UPDATED 22:19 EDT / FEBRUARY 29 2024


Despite a strong earnings and revenue beat, Elastic’s stock plunges 14%

Enterprise search technology company Elastic N.V. must be wondering what it did wrong today, since despite delivering a strong earnings and revenue beat and guidance in-line with analysts’ expectations, its stock plunged in extended trading.

The company reported fiscal third-quarter earnings before certain costs such as stock compensation of 36 cents per share, ahead of the analysts’ target of 32 cents. Revenue for the period rose 19% from a year earlier, to $328 million, well ahead of the Street’s $320.8 million forecast. Net profit came to $176.1 million, up from a loss of $72.5 million one year earlier.

Chief Executive Ash Kulkarni (pictured) hailed what he said was a “strong quarter” and said he was pleased with the company’s momentum and execution.

Elastic, which was created by Shay Banon as a simple search engine for his wife’s growing list of recipes at Le Cordon Bleu cooking school in Paris, has grown to become one of the most widely used enterprise search platforms. The open-source Elasticsearch software it develops is used by enterprises to store, search and analyze enormous volumes of both structured and unstructured information in close to real time. It has become essential to many enterprises, and sits at the heart of millions of applications globally that require complex search capabilities.

In more recent years, Elastic has expanded the scope of its business into areas such as threat detection and application observability, with tools that can be used to visualize corporate networks and monitor their performance.

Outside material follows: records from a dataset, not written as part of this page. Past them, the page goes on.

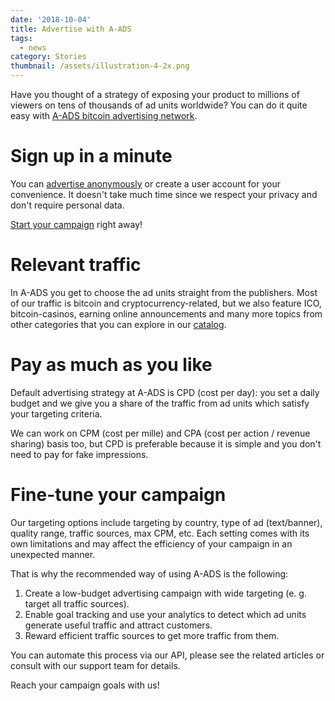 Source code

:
 ```yaml
---
date: '2018-10-04'
title: Advertise with A-ADS
tags:
  - news
category: Stories
thumbnail: /assets/illustration-4-2x.png
---
```

Have you thought of a strategy of exposing your product to millions of viewers on tens of thousands of ad units worldwide? You can do it quite easy with [A-ADS bitcoin advertising network](https://a-ads.com).

# Sign up in a minute

You can [advertise anonymously](https://a-ads.com/campaigns/new) or create a user account for your convenience. It doesn't take much time since we respect your privacy and don't require personal data.

[Start your campaign](https://a-ads.com/campaigns/new) right away! 

# Relevant traffic

In A-ADS you get to choose the ad units straight from the publishers. Most of our traffic is bitcoin and cryptocurrency-related, but we also feature ICO, bitcoin-casinos, earning online announcements and many more topics from other categories that you can explore in our [catalog](https://a-ads.com/catalog). 

# Pay as much as you like

Default advertising strategy at A-ADS is CPD (cost per day): you set a daily budget and we give you a share of the traffic from ad units which satisfy your targeting criteria.

We can work on CPM (cost per mille) and CPA (cost per action / revenue sharing) basis too, but CPD is preferable because it is simple and you don't need to pay for fake impressions.

# Fine-tune your campaign

Our targeting options include targeting by country, type of ad (text/banner), quality range, traffic sources, max CPM, etc. Each setting comes with its own limitations and may affect the efficiency of your campaign in an unexpected manner.

That is why the recommended way of using A-ADS is the following:

1. Create a low-budget advertising campaign with wide targeting (e. g. target all traffic sources).
2. Enable goal tracking and use your analytics to detect which ad units generate useful traffic and attract customers.
3. Reward efficient traffic sources to get more traffic from them.

You can automate this process via our API, please see the related articles or consult with our support team for details.

Reach your campaign goals with us!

Elastic believes it’s poised to benefit from the rising interest in artificial intelligence technologies, especially generative AI. That’s because the large language models that power applications like ChatGPT can benefit from the company’s comprehensive search capabilities to provide more accurate, reliable and up-to-date responses by quickly searching for answers in the latest data.

“Customer interest in generative AI, platform consolidation and stability in cloud consumption patterns continued to drive momentum in our business in Q3,” Kulkarni said. “This reinforces our confidence in the business, and in our future growth as more companies choose our search analytics platform as a core part of their IT infrastructure stack for building gen AI applications.”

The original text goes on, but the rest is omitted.